Political parties suspend election rallies over Ankara bombing
AA PhotoTurkish political parties decided to suspend their upcoming election rallies on Oct. 12 ahead of the Nov. 1 snap elections following the Oct. 10 Ankara twin blasts which claimed at least 97 lives and wounded hundreds.
The Justice and Development Party (AKP), holder of the caretaker government, decided to suspend holding election rallies until Oct. 16 in the aftermath of the Oct. 10 suicide bombing in the run-up to the snap polls on Nov.1.
AKP spokesperson Ömer Çelik announced the party’s decision on Oct. 12, following a Central Executive Board (MYK) meeting chaired by AKP leader Prime Minister Ahmet Davutoğlu.

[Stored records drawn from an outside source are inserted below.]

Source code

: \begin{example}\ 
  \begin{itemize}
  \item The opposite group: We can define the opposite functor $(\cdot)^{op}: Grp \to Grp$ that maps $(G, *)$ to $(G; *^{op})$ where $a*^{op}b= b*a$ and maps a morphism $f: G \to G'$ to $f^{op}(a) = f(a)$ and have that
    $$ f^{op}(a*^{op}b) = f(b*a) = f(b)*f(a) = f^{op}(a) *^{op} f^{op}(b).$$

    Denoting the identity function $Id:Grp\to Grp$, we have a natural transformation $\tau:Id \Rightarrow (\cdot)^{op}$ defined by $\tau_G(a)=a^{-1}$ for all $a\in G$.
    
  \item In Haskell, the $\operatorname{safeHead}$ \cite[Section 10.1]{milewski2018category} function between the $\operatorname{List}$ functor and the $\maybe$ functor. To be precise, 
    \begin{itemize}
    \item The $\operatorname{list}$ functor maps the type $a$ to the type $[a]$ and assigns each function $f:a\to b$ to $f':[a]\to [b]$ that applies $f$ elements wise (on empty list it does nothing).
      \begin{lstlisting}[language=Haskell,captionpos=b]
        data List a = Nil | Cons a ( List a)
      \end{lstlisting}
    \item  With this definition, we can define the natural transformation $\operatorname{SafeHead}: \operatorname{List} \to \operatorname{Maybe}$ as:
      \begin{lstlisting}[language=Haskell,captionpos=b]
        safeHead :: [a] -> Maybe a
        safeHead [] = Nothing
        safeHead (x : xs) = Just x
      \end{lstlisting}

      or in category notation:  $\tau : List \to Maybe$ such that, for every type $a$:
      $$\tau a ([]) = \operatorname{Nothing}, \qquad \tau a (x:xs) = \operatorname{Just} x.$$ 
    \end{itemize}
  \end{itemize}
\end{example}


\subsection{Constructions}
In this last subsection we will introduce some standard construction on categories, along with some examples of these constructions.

“Our few rallies on Friday [Oct.16] and consecutive rallies on a routine schedule, rather than a party rally, will be organized as rallies of unity, peace and fraternity against terror,” Çelik said.

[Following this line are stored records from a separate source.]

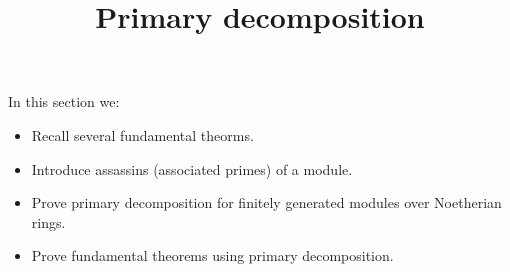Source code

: \documentclass{ximera}
\title{Primary decomposition}
\begin{document}
\begin{abstract}
\end{abstract}

\maketitle

In this section we:

\begin{itemize}
\item Recall several fundamental theorms.
\item Introduce assassins (associated primes) of a module.
\item Prove primary decomposition for finitely generated modules over
  Noetherian rings.
\item Prove fundamental theorems using primary decomposition.
\end{itemize}
\end{document}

The Republican People’s Party (CHP) also announced its decision to suspend election rallies starting from Oct. 13 due to the grief from the Ankara bombing.

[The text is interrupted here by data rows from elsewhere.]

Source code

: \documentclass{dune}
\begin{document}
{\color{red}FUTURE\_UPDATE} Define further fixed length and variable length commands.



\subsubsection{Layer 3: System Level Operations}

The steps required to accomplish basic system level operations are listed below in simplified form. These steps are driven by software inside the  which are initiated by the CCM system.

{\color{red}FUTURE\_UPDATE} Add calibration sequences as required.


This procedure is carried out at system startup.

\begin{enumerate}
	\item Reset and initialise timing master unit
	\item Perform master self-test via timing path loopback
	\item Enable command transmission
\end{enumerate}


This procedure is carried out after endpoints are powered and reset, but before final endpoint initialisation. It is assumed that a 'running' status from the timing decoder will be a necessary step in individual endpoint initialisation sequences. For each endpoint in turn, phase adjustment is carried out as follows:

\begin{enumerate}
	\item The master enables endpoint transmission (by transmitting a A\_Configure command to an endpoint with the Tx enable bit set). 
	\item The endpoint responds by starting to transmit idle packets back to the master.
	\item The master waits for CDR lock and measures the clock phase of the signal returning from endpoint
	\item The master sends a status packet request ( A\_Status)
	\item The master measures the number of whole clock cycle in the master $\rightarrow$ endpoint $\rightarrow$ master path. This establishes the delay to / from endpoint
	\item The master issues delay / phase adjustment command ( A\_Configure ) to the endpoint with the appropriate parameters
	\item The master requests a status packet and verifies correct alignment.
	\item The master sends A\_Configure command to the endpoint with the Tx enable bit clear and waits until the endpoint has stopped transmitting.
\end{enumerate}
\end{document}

“Our grief is great. We expect that those traitors will be found and the immediate resignation of the government members who did not take sufficient security measures,” said CHP secretary general Gürsel Tekin.
Meanwhile, Selahattin Demirtaş, the co-chair of the Kurdish problem-focused Peoples’ Democratic Party (HDP), said he did not find it necessary to hold huge crowded rallies from now on, adding that it was both impossible and wrong.
“How can we hold rallies in such a bitter atmosphere? We can provide our safety by ourselves and we are not seriously worried about that. The life of one person is more important than our election success and rallies,” Demirtaş said after visiting a condolence tent for Kübra Meltem Mollaoğlu, a victim of the Ankara bombing, in Istanbul.
Earlier on Oct. 12, HDP spokesperson Ayhan Bilgen said the party was considering cancelling all of its rallies ahead of the Nov. 1 election due to security fears.
The Oct. 10 attack in Ankara which killed at least 97 people and was the worst of its kind in Turkish history has fuelled security concerns surrounding the election. The interior minister was reported as saying that extra security precautions would be taken after the bombing.